= Four Horsemen of Apokolips =

Adventure for DC Heroes

Four Horsemen of Apokolips is a 1986 role-playing game adventure published by Mayfair Games for DC Heroes.

==Plot summary==
Four Horsemen of Apokolips is an adventure in which the player characters are pitted against Darkseid's avatars of War, Famine, Pestilence, and Death, who wreak havoc across the globe. Players must rescue world leaders, prevent global catastrophe, and defeat each Horseman in separate encounters. Darkseid himself possesses Continuum Control, allowing him to manipulate reality, resurrect characters, and wield devastating powers. If confronted, he punishes heroes dramatically, only to restore them afterward with a warning.

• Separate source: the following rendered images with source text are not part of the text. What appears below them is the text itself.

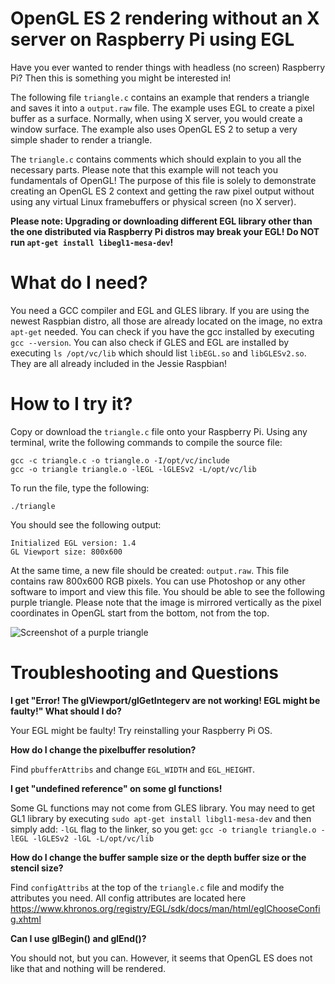 # OpenGL ES 2 rendering without an X server on Raspberry Pi using EGL

Have you ever wanted to render things with headless (no screen) Raspberry Pi? Then this is something you might be interested in! 

The following file `triangle.c` contains an example that renders a triangle and saves it into a `output.raw` file. The example uses EGL to create a pixel buffer as a surface. Normally, when using X server, you would create a window surface. The example also uses OpenGL ES 2 to setup a very simple shader to render a triangle.

The `triangle.c` contains comments which should explain to you all the necessary parts. Please note that this example will not teach you fundamentals of OpenGL! The purpose of this file is solely to demonstrate creating an OpenGL ES 2 context and getting the raw pixel output without using any virtual Linux framebuffers or physical screen (no X server).

**Please note: Upgrading or downloading different EGL library other than the one distributed via Raspberry Pi distros may break your EGL! Do NOT run `apt-get install libegl1-mesa-dev`!**

# What do I need?

You need a GCC compiler and EGL and GLES library. If you are using the newest Raspbian distro, all those are already located on the image, no extra `apt-get` needed. You can check if you have the gcc installed by executing `gcc --version`. You can also check if GLES and EGL are installed by executing `ls /opt/vc/lib` which should list `libEGL.so` and `libGLESv2.so`. They are all already included in the Jessie Raspbian!

# How to I try it?

Copy or download the `triangle.c` file onto your Raspberry Pi. Using any terminal, write the following commands to compile the source file:

```
gcc -c triangle.c -o triangle.o -I/opt/vc/include
gcc -o triangle triangle.o -lEGL -lGLESv2 -L/opt/vc/lib
```

To run the file, type the following:

```
./triangle
```

You should see the following output:

```
Initialized EGL version: 1.4
GL Viewport size: 800x600
```

At the same time, a new file should be created: `output.raw`. This file contains raw 800x600 RGB pixels. You can use Photoshop or any other software to import and view this file. You should be able to see the following purple triangle. Please note that the image is mirrored vertically as the pixel coordinates in OpenGL start from the bottom, not from the top.

![Screenshot of a purple triangle](/../master/output.png?raw=true "Screenshot of a purple triangle")

# Troubleshooting and Questions

**I get "Error! The glViewport/glGetIntegerv are not working! EGL might be faulty!" What should I do?**

Your EGL might be faulty! Try reinstalling your Raspberry Pi OS.

**How do I change the pixelbuffer resolution?**

Find `pbufferAttribs` and change `EGL_WIDTH` and `EGL_HEIGHT`.

**I get "undefined reference" on some gl functions!**

Some GL functions may not come from GLES library. You may need to get GL1 library by executing `sudo apt-get install libgl1-mesa-dev` and then simply add: `-lGL` flag to the linker, so you get: `gcc -o triangle triangle.o -lEGL -lGLESv2 -lGL -L/opt/vc/lib`

**How do I change the buffer sample size or the depth buffer size or the stencil size?**

Find `configAttribs` at the top of the `triangle.c` file and modify the attributes you need. All config attributes are located here <https://www.khronos.org/registry/EGL/sdk/docs/man/html/eglChooseConfig.xhtml>

**Can I use glBegin() and glEnd()?**

You should not, but you can. However, it seems that OpenGL ES does not like that and nothing will be rendered.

Four Horsemen of Apokolips is an adventure scenario which pits the player characters (with 2000–4000 Hero Points) against Darkseid, who transforms four corrupt humans into embodiments of War, Famine, Pestilence, and Death, unleashing global chaos that could lead to World War III. The module includes extended Action and Results tables, scaling challenges to cosmic-level gameplay (120 APs).

==Publication history==
Four Horsemen of Apokolips was written by Troy Denning and published by Mayfair Games in 1986 as 40-page book.

==Reception==
Thomas A. Grant reviewed Four Horsemen of Apokolips for Different Worlds magazine and stated that "As role-playing goes [...] Four Horsemen of Apokolips has little to offer. There's not much opportunity for the heroes to do a great deal more than rush off to nip the latest global crisis in the bud."